◆ TRY IT: From the records, return each line that has the word "budallait" in it.

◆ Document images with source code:
◇ ◇ ◇ ◇ ◇

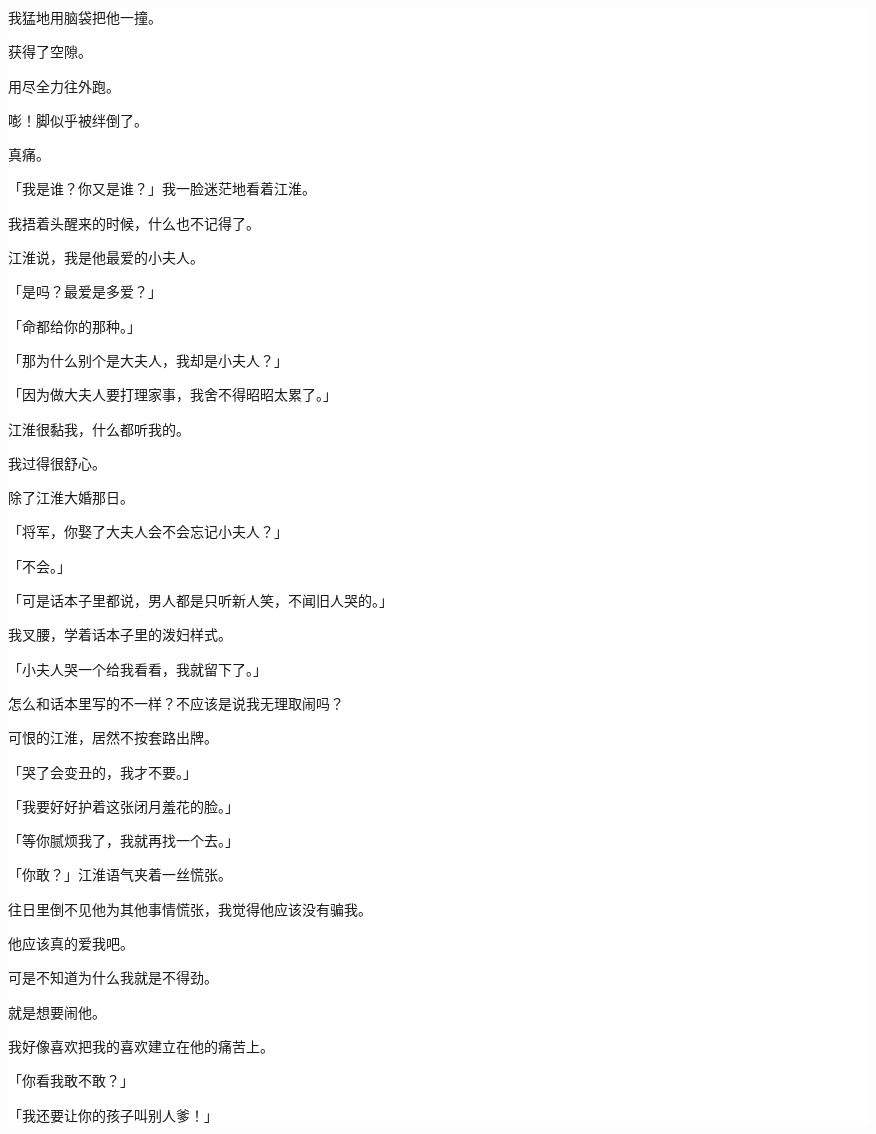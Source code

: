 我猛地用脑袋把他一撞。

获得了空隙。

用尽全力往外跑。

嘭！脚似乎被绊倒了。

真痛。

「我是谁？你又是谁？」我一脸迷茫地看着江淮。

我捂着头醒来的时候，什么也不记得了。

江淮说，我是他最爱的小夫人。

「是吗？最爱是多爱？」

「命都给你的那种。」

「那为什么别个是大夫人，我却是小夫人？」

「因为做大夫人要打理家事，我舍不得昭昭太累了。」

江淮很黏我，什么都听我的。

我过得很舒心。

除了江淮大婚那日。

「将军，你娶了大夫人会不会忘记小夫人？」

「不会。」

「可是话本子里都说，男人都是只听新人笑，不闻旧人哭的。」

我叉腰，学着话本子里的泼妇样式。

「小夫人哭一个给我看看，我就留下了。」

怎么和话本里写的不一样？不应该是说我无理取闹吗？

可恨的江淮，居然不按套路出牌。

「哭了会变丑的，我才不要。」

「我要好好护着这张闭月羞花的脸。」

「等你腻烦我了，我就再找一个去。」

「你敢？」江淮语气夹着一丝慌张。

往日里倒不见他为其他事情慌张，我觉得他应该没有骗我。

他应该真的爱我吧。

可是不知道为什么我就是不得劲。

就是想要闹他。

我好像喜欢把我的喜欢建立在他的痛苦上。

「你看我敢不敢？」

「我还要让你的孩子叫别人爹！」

◇ ◇ ◇ ◇ ◇

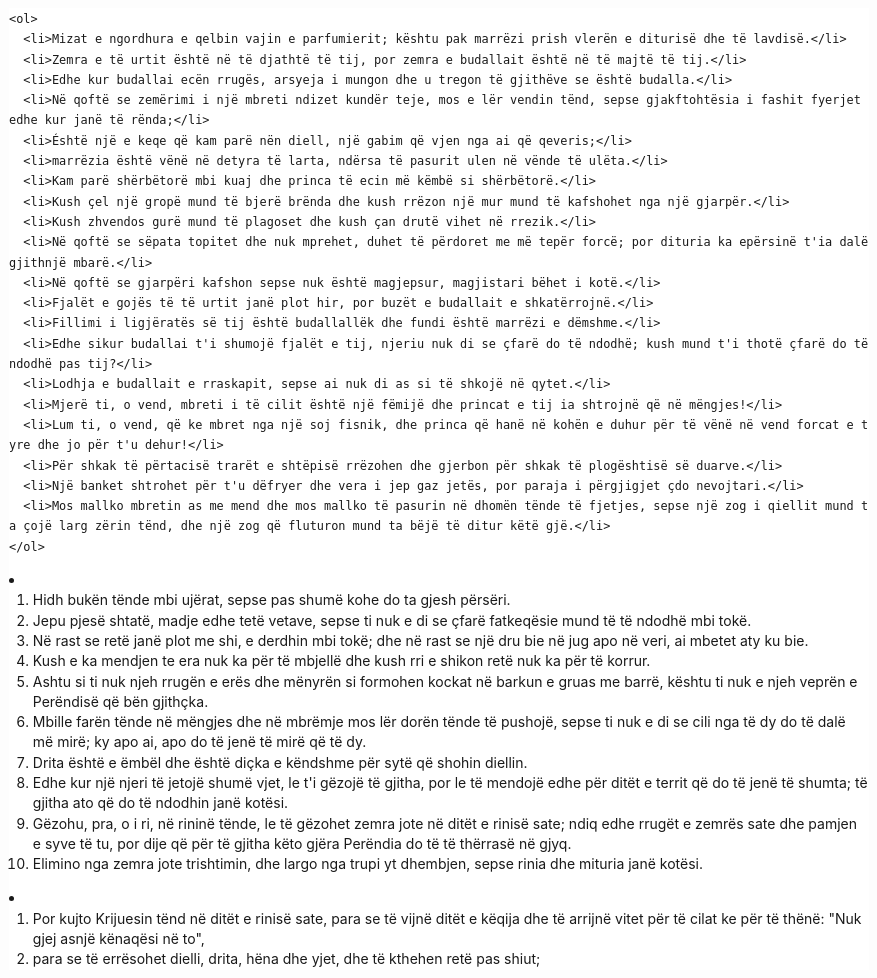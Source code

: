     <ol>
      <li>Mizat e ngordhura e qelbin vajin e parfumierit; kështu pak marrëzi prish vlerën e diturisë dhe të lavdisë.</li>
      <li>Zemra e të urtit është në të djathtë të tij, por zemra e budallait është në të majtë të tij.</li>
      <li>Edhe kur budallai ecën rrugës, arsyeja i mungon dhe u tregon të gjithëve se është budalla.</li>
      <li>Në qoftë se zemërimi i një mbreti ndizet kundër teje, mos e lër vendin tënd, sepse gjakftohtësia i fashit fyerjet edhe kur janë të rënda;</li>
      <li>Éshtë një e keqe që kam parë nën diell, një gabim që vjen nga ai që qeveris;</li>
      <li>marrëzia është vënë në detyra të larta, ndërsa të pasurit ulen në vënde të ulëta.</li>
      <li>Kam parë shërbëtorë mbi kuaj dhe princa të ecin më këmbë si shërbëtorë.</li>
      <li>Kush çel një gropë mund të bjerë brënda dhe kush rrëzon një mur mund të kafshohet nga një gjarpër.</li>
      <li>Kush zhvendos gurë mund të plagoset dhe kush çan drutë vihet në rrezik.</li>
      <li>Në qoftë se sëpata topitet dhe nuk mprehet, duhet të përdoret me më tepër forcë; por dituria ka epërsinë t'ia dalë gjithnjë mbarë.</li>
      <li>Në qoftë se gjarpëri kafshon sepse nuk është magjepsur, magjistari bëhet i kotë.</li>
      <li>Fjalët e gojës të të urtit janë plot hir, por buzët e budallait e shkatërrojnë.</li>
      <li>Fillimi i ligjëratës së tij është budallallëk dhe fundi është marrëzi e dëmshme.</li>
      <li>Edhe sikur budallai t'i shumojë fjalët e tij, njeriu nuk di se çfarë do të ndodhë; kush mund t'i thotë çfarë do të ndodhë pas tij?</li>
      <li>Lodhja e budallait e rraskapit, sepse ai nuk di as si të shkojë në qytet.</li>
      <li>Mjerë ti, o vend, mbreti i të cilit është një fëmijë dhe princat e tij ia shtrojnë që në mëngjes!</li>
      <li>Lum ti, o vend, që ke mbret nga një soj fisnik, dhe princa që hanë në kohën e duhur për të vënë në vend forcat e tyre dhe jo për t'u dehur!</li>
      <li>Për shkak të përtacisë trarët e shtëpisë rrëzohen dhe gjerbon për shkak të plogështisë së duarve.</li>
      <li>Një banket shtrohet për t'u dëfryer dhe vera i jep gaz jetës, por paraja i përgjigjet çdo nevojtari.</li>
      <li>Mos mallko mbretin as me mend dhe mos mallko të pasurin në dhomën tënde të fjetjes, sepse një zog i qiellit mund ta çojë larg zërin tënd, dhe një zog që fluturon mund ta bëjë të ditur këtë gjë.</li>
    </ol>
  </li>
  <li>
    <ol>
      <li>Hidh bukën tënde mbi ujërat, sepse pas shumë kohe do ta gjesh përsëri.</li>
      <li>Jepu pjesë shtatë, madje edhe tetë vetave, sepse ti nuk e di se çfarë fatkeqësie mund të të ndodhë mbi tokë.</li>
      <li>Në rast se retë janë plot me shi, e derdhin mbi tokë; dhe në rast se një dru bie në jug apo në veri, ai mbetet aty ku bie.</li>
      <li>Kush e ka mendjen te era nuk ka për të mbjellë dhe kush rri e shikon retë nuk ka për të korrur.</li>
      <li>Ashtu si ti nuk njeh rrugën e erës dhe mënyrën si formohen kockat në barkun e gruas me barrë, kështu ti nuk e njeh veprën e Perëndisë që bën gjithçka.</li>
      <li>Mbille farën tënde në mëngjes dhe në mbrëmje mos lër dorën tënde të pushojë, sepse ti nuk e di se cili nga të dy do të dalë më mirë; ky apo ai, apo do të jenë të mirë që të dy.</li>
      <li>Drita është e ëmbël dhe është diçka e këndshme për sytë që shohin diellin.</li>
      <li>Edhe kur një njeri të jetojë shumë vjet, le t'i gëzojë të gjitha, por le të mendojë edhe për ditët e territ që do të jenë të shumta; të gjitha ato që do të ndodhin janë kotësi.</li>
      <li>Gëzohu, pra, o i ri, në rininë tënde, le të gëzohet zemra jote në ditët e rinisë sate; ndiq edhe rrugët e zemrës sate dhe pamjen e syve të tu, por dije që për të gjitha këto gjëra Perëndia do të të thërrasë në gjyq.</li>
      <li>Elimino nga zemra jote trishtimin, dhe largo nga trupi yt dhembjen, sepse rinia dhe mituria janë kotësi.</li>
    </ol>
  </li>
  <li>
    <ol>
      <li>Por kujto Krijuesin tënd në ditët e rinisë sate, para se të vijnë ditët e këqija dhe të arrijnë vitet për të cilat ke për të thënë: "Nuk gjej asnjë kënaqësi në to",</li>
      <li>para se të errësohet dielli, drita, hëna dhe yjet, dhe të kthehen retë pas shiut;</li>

◇ ◇ ◇ ◇ ◇

◆ TASK RESULT:
      <li>Zemra e të urtit është në të djathtë të tij, por zemra e budallait është në të majtë të tij.</li>
      <li>Fjalët e gojës të të urtit janë plot hir, por buzët e budallait e shkatërrojnë.</li>
      <li>Lodhja e budallait e rraskapit, sepse ai nuk di as si të shkojë në qytet.</li>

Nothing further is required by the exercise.